▶ **WHAT IS EXPECTED**: Search the material for "данных" and show all lines that contain it.
□ □ □ □
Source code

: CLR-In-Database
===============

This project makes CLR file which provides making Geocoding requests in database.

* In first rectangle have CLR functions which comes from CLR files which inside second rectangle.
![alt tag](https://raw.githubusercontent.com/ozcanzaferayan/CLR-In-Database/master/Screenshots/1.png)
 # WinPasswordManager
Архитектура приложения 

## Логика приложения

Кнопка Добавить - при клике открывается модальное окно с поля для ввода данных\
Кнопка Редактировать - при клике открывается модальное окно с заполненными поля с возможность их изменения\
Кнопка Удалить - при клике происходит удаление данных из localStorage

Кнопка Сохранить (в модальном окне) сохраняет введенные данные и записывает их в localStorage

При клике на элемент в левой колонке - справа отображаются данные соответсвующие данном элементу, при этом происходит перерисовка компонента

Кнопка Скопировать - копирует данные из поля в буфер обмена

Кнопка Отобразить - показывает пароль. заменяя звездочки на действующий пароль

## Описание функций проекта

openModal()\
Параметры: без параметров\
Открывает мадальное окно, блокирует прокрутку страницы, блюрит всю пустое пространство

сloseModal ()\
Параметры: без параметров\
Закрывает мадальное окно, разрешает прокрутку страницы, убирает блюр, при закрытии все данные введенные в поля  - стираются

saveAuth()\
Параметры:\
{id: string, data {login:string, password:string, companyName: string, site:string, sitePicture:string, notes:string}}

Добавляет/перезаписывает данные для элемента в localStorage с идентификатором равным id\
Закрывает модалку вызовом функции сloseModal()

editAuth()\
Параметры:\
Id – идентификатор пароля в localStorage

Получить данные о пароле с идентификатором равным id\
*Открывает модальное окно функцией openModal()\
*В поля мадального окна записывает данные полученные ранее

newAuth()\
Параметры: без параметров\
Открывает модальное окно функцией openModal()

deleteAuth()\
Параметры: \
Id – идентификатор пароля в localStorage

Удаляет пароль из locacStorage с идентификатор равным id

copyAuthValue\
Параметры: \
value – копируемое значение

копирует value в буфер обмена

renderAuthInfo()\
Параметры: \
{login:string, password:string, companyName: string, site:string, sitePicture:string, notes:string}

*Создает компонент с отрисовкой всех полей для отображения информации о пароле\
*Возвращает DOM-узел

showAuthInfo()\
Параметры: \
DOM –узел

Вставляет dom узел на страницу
□ □ □ □
▶ **THE ANSWER**:
Кнопка Добавить - при клике открывается модальное окно с поля для ввода данных\
Кнопка Удалить - при клике происходит удаление данных из localStorage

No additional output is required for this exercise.